Data for the task:

···

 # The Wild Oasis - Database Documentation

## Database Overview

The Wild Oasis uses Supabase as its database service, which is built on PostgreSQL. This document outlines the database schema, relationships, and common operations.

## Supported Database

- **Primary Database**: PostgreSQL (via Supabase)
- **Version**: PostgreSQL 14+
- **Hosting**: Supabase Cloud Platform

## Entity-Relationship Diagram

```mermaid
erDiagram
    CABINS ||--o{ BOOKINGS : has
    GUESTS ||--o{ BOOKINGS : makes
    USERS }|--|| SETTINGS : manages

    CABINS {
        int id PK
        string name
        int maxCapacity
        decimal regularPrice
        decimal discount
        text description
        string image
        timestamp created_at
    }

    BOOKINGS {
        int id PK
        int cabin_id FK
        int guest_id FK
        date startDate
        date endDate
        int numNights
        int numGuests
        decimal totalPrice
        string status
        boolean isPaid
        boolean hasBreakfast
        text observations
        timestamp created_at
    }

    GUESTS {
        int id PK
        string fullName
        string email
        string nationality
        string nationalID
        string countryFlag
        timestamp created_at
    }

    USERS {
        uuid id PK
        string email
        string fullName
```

···

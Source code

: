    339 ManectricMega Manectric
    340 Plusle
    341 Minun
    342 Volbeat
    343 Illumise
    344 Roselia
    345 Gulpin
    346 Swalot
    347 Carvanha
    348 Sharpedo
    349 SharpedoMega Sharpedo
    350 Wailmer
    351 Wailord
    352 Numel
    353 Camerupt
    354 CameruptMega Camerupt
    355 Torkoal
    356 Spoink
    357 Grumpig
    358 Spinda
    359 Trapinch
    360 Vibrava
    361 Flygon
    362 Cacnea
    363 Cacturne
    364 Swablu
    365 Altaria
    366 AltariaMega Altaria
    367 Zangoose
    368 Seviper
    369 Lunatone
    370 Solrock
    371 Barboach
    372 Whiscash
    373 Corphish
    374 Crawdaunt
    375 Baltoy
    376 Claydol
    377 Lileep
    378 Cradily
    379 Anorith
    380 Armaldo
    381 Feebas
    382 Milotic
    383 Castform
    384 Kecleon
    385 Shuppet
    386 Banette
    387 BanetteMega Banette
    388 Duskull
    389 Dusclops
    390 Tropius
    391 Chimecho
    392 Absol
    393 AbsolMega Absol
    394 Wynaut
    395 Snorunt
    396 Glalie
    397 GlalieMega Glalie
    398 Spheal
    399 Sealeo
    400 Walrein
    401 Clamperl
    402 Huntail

···

Brief: Write only the number of lines in the entries where the string "decimal" occurs.

Result: 3